#### WHAT THIS TASK INVOLVES:
Search the records below for the word "Initialization". Pull out each line that has it.

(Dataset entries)
# # #
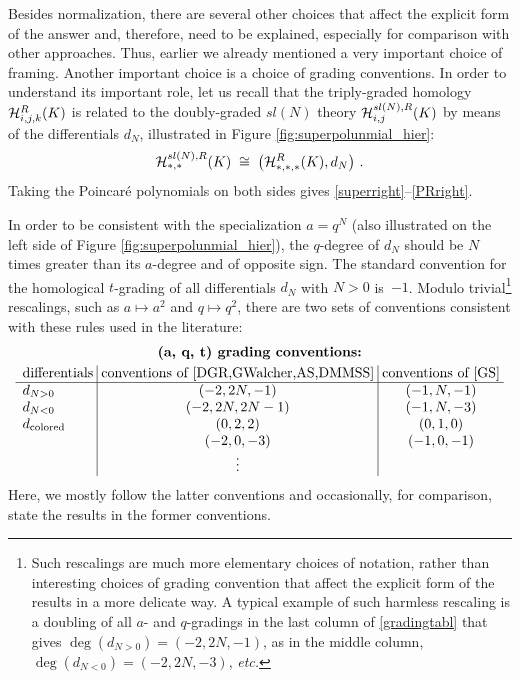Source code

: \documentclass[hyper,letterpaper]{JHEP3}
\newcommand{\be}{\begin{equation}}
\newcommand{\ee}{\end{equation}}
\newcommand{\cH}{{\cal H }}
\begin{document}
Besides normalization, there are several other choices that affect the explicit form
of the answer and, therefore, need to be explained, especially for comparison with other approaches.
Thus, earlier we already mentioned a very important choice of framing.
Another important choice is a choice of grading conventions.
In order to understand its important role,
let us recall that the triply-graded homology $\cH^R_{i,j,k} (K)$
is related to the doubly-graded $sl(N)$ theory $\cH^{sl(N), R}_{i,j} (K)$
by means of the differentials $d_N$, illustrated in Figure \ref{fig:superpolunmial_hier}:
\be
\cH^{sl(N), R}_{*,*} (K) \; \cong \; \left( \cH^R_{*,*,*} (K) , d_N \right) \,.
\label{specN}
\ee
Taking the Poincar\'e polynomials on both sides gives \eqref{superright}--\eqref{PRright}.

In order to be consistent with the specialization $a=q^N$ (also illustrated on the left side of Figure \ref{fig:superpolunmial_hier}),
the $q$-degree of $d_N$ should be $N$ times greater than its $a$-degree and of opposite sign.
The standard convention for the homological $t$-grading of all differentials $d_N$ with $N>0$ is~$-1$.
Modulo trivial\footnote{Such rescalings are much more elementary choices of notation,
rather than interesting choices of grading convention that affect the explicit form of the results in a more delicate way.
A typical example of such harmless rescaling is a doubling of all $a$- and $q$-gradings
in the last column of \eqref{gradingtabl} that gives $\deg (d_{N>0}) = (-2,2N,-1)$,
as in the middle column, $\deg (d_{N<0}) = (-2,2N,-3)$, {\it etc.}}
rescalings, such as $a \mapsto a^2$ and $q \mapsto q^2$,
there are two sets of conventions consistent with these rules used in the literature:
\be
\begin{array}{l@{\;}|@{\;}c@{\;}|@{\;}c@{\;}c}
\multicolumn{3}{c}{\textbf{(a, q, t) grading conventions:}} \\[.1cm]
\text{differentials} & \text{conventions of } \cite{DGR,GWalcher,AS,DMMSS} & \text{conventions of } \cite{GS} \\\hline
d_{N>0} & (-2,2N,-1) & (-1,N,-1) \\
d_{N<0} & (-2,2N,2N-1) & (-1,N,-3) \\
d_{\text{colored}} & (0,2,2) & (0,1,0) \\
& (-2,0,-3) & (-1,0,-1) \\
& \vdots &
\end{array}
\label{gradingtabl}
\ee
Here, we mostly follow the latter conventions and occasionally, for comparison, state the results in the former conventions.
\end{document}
# # #
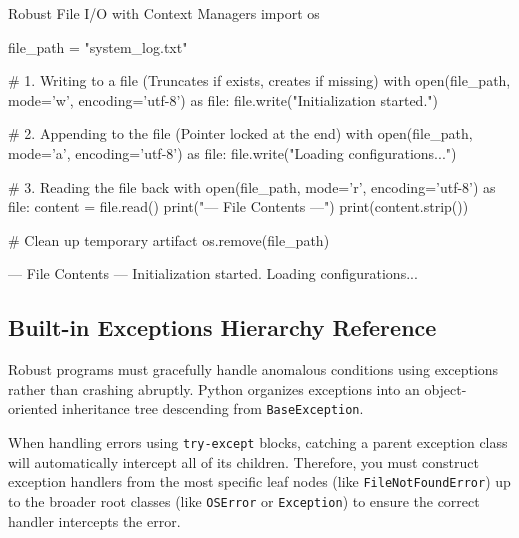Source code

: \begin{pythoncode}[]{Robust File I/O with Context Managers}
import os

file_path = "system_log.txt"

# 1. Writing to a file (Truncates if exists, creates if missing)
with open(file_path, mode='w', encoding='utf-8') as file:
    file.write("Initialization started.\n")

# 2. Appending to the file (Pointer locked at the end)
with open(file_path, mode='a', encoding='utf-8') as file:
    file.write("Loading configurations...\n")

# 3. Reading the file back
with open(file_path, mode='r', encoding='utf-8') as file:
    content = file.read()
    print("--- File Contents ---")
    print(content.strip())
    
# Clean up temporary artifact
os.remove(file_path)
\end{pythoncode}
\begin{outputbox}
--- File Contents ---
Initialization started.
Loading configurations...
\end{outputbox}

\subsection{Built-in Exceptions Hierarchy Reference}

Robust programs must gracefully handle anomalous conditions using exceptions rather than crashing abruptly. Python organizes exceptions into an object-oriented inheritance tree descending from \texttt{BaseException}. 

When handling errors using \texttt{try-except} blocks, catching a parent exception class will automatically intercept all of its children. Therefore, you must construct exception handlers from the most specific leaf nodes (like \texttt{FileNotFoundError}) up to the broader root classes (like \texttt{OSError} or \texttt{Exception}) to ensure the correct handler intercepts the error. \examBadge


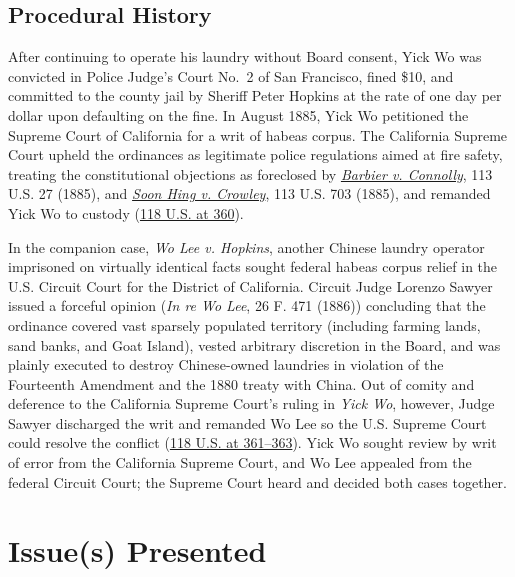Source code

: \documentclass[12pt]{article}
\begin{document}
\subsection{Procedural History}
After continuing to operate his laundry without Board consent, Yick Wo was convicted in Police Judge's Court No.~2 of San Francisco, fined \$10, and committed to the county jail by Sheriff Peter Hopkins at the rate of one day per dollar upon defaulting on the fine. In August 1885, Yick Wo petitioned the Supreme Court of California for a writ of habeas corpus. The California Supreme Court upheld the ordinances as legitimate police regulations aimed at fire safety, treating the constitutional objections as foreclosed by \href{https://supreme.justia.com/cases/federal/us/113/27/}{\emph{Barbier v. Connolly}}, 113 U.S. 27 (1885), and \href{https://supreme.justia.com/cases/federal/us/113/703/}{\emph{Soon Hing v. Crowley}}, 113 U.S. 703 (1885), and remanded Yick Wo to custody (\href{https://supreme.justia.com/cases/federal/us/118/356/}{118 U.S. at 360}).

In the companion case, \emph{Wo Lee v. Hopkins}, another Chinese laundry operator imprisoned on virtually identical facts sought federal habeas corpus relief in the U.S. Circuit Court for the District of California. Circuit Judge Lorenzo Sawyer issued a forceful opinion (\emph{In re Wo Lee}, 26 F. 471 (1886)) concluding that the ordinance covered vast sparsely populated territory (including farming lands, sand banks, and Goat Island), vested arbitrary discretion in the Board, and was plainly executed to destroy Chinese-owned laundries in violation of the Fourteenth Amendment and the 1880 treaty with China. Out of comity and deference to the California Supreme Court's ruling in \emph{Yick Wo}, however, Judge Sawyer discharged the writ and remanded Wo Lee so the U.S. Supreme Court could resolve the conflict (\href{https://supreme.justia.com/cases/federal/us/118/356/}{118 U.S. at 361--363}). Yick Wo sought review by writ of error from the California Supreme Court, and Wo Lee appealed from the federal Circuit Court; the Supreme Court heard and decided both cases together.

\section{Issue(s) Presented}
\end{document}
# # #
#### ANSWER FOR THIS EXERCISE:
    file.write("Initialization started.\n")
Initialization started.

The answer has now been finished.